「私はやる前からわかってた」のは気のせい
最近リーズナブルな価格帯のイタリア料理のファミレス「サイゼリヤ」が、299円, 399円などの商品価格を1円アップしてみたら思わぬ効果があったという話がありました。
実際サイゼリヤだけではなく、3980円とか、ほぼ4000円、消費税を加えたら4000円を超えてしまう現実を心理的に緩和するような価格設定がされていることが多いですね。
「ああ、この価格設定(~99円とか)はそういう心理効果を狙ってやっているんだな。今やどこでも見るやつだからずるく感じたりもしないほど一般化してる、よくあるやつだ。で、わかってはいるんだけどそれでも効果はあるんだよなー。実際自分もその狙いにはまってるし。」
なんて思うのではないでしょうか。
サイゼリヤもその慣例に倣っていたのですが、金銭のやり取りが1円単位になってしまうので、それを簡略化するために1円値上して299→300、399→400みたいにきりのいい数字にしたそうです。
サイゼリヤはそもそも価格をできるだけ低くするために、支払いは現金しか受け付けていませんでした。
(クレジットカードだと手数料を3%とかカード会社に支払わないといけないので利益率が大幅に下がる)
そのうえで半端な金額を取り扱えば必ず1円玉や5円玉レベルのやり取りが多く発生します。
1円値上げは、このコロナ禍で従業員と客の接触(コインの受け渡し)を減らす目的があったそうです。
一部では値上げを残念がる声がありました。
たしかに、局所的にみると299→300だと心理的に違うのかもしれません。
また値上げなんて経営難か?今後の大きな方針転換の予兆か?なんて心配する人もいたようです。

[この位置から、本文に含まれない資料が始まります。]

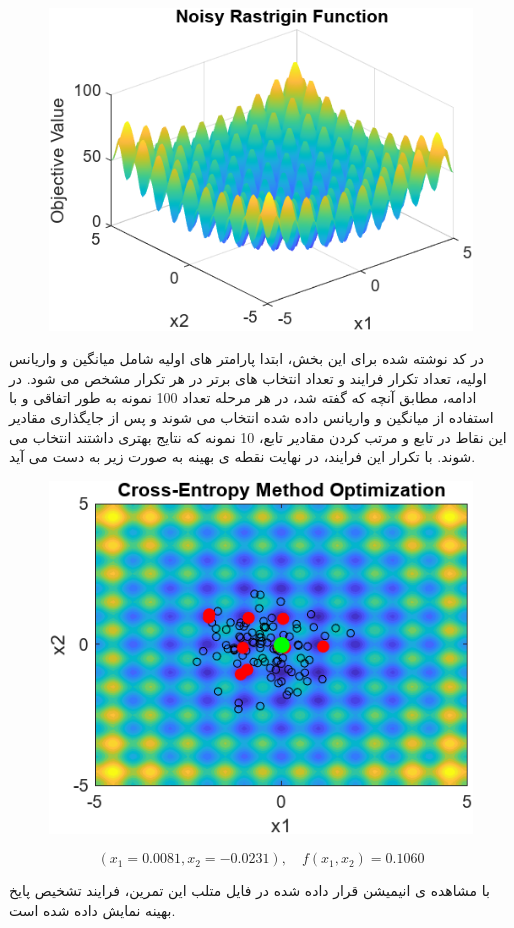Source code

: \begin{figure}[H]
	\centering
	\includegraphics[width=1\linewidth]{../img/Rastrigin}
	\caption{}
	\label{fig:rastrigin}
\end{figure}

در کد نوشته شده برای این بخش، ابتدا پارامتر های اولیه شامل میانگین و واریانس اولیه، تعداد تکرار فرایند و تعداد انتخاب های برتر در هر تکرار مشخص می شود.
در ادامه، مطابق آنچه که گفته شد، در هر مرحله تعداد 100 نمونه به طور اتفاقی و با استفاده از میانگین و واریانس داده شده انتخاب می شوند و پس از جایگذاری مقادیر این نقاط در تابع و مرتب کردن مقادیر تابع، 10 نمونه که نتایج بهتری داشتند انتخاب می شوند. 
با تکرار این فرایند، در نهایت نقطه ی بهینه به صورت زیر به دست می آید.


\begin{figure}[H]
	\centering
	\includegraphics[width=1\linewidth]{../img/Q5}
	\caption{}
	\label{fig:q5}
\end{figure}
 
 \[
 (x_1 = 0.0081, x_2 = -0.0231) , \quad f(x_1, x_2) = 0.1060
 \]
 
 با مشاهده ی انیمیشن قرار داده شده در فایل متلب این تمرین، فرایند تشخیص پایخ بهینه نمایش داده شده است.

が、この改変が実行されてしばらくたった現在驚くべき効果がありました。
結果、少なくとも3つの点で改善があったそうです。
この先を読む前に考えてみてください。
事前に聞いていた、サイゼリヤが期待している効果は下記の1のみでした。
(内部ではもっと先まで考えていたかもしれませんが対外的には)
もしかしたら2ぐらいまでは想定済みだったかもしれません。
しかし少なくとも私にはこれを聞くまで想像できませんでした。
もちろん当事者じゃないので思考の深掘りに真剣みが足りないという点はありますが、もし真剣に考えたとしても3までは思いつくかどうか・・・
先に答えを知ってしまった今となってはわかりません。
では、下記答えです。
3つの効果
- 会計にかかる総時間が30%減少した。
- レジで割り勘せずグループでまとめてくれることが多くなった。個別会計は25%減少した。
- 客単価が上がった。
リンクの記事による詳細はこちら
会計にかかる総時間も30%減少し、自分が食べた分の金額が500円、600円などとキリのいい金額なので、レジに来る前にグループでまとめてくれることも多くなった。
価格改定で個別会計は25%減少したという。
さらに面白いことに客単価が上がったという。
客単価は700円台前半だったが、50円や100円刻みの値段設定にしたことで、ちょうど合計1000円を目安に注文する顧客が増えたという。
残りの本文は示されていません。